→ Assigned task: All lines from the one with "if desired (see" through the close of the records below are to be set down exactly, and no others.

*** Entries provided Section Begins ***

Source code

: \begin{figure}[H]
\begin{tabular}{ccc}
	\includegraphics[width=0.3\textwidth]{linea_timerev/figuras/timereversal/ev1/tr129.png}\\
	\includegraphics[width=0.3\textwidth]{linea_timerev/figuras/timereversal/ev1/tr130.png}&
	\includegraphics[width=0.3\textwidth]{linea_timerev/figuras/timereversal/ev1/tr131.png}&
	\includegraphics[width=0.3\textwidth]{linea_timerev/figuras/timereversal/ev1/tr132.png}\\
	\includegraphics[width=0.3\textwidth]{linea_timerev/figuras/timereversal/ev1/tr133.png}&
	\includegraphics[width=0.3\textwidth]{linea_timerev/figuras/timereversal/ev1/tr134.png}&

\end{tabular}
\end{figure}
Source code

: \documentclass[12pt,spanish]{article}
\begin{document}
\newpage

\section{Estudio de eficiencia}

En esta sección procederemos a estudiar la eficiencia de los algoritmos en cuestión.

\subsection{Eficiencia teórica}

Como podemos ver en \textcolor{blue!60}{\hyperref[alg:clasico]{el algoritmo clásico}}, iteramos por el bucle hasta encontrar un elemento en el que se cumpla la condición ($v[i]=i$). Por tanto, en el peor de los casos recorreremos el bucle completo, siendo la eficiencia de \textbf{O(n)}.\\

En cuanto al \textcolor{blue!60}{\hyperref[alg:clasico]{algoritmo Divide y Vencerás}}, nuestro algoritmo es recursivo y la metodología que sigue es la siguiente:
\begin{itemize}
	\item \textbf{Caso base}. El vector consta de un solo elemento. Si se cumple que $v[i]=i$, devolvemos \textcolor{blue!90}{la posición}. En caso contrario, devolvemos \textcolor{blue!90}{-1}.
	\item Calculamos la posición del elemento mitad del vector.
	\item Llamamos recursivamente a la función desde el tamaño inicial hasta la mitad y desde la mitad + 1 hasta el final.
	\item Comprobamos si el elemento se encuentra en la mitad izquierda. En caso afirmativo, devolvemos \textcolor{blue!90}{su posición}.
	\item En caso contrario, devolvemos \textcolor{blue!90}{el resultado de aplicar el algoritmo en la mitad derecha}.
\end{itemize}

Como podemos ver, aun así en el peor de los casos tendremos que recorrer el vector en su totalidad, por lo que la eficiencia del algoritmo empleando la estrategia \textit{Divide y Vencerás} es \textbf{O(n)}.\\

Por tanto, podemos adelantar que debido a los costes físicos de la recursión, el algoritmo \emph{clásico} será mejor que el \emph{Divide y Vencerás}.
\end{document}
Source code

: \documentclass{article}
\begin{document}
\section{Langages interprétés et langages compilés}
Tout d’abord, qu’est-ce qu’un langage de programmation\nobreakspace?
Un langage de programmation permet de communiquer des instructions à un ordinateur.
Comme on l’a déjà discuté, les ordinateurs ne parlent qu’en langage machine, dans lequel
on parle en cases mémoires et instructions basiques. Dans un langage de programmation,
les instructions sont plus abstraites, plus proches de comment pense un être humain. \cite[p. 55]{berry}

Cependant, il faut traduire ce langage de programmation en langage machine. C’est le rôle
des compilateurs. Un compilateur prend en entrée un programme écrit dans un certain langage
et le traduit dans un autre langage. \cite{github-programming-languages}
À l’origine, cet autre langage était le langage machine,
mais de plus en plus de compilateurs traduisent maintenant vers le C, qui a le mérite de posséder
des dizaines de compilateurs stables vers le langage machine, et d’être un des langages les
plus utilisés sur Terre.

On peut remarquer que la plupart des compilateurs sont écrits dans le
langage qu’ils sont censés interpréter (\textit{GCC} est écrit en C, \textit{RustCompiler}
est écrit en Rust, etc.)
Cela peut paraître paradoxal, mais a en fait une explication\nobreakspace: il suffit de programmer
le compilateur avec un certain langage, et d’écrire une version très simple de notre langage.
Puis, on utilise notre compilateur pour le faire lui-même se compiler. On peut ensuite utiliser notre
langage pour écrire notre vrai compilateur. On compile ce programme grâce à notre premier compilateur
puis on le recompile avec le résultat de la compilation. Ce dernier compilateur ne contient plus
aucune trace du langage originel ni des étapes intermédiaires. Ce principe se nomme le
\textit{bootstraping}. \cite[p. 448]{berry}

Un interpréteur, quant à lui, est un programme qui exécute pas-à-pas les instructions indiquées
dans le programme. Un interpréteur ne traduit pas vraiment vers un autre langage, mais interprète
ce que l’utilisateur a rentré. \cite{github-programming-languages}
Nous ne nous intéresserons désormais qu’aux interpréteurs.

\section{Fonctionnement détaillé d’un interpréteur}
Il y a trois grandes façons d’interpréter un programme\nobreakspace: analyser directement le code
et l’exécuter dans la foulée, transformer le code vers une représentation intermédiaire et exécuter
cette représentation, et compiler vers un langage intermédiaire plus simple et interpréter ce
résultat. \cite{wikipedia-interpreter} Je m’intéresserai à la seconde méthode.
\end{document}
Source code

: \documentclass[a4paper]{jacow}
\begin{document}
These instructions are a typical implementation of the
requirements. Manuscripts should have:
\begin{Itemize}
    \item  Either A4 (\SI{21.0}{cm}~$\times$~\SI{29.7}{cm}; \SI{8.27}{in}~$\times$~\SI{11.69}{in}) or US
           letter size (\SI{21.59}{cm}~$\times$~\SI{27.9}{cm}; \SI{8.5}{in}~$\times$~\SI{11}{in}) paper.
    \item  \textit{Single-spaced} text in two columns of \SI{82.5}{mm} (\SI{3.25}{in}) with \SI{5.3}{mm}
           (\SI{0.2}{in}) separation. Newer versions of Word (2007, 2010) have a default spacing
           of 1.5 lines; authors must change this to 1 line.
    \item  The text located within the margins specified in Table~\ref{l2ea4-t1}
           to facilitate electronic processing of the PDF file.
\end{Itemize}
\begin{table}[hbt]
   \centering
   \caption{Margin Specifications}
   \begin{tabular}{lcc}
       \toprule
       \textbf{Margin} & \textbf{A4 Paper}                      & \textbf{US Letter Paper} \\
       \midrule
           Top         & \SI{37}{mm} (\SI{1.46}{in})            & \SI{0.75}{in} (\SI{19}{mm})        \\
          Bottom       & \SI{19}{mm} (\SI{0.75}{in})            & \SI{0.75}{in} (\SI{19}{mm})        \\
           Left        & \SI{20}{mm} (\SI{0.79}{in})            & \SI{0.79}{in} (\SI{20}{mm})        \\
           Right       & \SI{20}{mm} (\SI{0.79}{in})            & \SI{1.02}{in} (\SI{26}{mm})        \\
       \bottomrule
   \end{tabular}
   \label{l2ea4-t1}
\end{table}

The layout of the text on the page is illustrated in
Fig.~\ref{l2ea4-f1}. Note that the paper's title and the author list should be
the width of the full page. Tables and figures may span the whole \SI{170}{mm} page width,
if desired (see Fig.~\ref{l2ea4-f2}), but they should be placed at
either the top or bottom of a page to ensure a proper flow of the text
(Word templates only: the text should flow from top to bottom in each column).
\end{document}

*** Entries provided Section Ends ***

→ Exercise output:
if desired (see Fig.~\ref{l2ea4-f2}), but they should be placed at
either the top or bottom of a page to ensure a proper flow of the text
(Word templates only: the text should flow from top to bottom in each column).
\end{document}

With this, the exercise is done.